“The Christian faith never claimed to be easy or obvious to believe,” said Michael Ramsden, speaker of the recent ‘Friends with RZIM dinner,’ jointly organized by Alpha Malaysia, Dignity for Children Foundation and Canaanland.
More than 100 college students and young working adults gathered in Pusat Perdagangan D6 to listen to Michael Ramsden– apologist and Regional Director of the RZIM for Europe, the Middle East, and Africa– on the challenges of the Christian faith.
The problem of Christianity, Ramsden shared, is the claim that God is a loving, merciful, and kind God in a world ridden with amorality, unfairness, and cruelty. In fact, in the eyes of an observer, it appears more plausible that God is inherently evil than good.
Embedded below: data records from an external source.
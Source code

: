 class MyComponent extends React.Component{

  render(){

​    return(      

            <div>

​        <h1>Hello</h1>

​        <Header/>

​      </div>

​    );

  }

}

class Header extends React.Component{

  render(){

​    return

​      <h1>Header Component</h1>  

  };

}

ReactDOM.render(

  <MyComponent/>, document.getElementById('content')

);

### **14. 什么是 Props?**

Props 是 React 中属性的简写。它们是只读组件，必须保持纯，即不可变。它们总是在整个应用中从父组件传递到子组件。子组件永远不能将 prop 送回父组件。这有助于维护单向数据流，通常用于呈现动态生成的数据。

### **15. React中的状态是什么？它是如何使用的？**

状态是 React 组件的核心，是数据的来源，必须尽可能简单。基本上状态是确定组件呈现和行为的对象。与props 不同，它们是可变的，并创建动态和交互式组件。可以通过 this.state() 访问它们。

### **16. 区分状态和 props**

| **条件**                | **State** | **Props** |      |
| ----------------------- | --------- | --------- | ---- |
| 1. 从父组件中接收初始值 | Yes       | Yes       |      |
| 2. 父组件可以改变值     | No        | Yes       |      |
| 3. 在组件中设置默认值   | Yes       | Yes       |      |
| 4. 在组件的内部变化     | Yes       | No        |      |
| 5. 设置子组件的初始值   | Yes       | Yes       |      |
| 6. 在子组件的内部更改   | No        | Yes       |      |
C. S. Lewis, a former staunch atheist believed in the inexistence of God due to the evil he observed in the world. But after scrutinizing the Christian doctrine, he wrote in his book ‘Surprised by Joy’ that he was at one time in danger of believing in God. To convince himself of otherwise, Lewis met with the most secure atheist he knew, a university history professor who surprisingly quipped that the resurrection of Jesus Christ most likely happened based on historical accounts. At that point, Lewis was seriously in danger of accepting the Christian faith. How could he not since an atheist stauncher than him acknowledged Christ’s resurrection?
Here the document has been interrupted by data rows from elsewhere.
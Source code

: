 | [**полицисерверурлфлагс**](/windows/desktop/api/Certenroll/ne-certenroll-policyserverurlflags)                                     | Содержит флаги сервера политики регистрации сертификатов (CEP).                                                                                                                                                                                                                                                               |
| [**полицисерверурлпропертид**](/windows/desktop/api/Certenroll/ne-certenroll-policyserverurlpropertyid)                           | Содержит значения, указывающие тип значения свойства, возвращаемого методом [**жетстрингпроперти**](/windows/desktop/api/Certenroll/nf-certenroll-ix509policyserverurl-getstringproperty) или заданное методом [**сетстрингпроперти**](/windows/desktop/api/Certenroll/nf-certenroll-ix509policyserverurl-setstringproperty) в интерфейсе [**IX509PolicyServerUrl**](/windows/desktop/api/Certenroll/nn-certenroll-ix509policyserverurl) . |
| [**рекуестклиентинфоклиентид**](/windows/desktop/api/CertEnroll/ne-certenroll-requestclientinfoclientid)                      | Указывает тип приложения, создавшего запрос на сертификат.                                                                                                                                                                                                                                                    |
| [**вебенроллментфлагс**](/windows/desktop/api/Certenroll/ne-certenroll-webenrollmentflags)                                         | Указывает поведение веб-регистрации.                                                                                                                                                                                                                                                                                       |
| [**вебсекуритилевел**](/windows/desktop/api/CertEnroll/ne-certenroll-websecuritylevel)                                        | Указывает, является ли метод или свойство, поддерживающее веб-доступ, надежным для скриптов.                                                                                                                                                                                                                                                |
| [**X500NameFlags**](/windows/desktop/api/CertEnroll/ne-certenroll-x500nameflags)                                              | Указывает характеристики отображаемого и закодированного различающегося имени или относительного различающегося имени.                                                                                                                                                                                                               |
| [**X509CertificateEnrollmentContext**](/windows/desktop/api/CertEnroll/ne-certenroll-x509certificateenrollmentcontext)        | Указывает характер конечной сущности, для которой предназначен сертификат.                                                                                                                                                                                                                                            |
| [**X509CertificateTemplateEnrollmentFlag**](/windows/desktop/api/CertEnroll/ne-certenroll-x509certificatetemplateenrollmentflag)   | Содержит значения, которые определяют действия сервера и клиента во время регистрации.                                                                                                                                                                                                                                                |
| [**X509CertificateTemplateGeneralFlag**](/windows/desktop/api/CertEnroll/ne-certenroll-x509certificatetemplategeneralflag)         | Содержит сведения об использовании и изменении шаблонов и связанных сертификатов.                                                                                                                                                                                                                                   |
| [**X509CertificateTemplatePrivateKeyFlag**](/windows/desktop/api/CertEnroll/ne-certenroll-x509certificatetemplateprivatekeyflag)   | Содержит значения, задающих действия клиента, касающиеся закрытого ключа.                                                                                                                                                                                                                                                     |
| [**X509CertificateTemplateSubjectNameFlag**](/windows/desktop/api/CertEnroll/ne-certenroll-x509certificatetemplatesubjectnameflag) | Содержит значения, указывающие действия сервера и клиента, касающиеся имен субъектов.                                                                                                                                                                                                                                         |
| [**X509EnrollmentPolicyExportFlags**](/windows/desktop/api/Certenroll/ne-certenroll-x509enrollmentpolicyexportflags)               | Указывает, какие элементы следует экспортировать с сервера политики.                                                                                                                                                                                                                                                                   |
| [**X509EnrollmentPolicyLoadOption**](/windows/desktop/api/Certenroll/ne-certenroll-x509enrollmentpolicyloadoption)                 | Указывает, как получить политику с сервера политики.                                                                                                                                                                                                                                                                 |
And if Lewis has observed such moral degradation during his time, the world today sees an even more rapid shifting towards relativism and postmodernism, which now sweeps even the most religious countries in this world. For example, Ramsden shared that more Egyptians viewed themselves as agnostics recently, in contrast to a poll made a few years ago where the majority viewed themselves as devout religious people. In fact, many university students in Egypt have been exposed to or have completed the book by evolutionary-biologist Richard Dawkins.
Another big shift is the grotesque celebration of individualism perpetuated through the influential pop media in the United States. This concept was a far cry from the declaration of American constitution, which write that ‘all men are created equal,’ which means that fulfillment can only be found in achieving for the public good. Fast-forward to now; self-gratification and self-centeredness are glorified, overriding the pursuit of public good. And anyone who has the highest prowess, power, and influence would have the authority to determine the values in a society.
Celebration of individualism also gives a new face to intolerance. Originating from the medieval doctrine of Catholic churches, the concept of intolerance birthed during the time when the king was the head of the army and the church. Controlling these two powers meant that the king could denounce and even execute a person who preached a wrong doctrine. Hence, in those days, intolerance carries a far weightier and riskier meaning. However, intolerance today carries a different meaning, which is disagreeing with someone. Given the current meaning, we can safely say that most of us disagree or we are intolerant of evil such as slavery, murder, massacre, theft, and abuse. Hence, laws are put into place to draw moral boundaries that do not tolerate evil. Michael shared this intolerance is absolutely vital to uphold justice and protect civilians.
But used in the Christian faith, being intolerant somehow depicts one who is arrogantly self-righteous due to disagreement with other ideologies. However, this is not right because the Christian faith is inherently humbling. The Bible stated that no one is righteous before God (Romans 3:10) and because of that, we need Christ to make things right for us so that we can receive His righteousness to enter heaven. Nowhere in the Bible mentioned that our salvation is acquired through our own good works or efforts, but through the grace of God who offers salvation to all who believe. In other words, we are all sinners and that should result in humility, instead of a puffed-up self-righteousness.
In addition to humility, Ramsden shared that underlining all discussions with people, love, peace, gentleness, and respect must be evident during sharing. Often times, it is not the most articulate apologist but the most loving neighbor that can reach out to a difficult person coming to faith. Ramsden reminded the audience that albeit the intellect, our fight as Christians is not against flesh and blood but the principalities of darkness in this world (Ephesians 6:12). Hence, prayer must move hand-in-hand with sharing.
At the end of his candid and thought-provoking talk, Ramsden had an engaging question and answer session with the audience. Most left with a satisfactory smile, having untied one or two spiritual knots in their hearts. Indeed, Ramsden’s love for the Word motivates one to dig deeper into the Word to possess the untold riches and hidden treasures of God’s Word.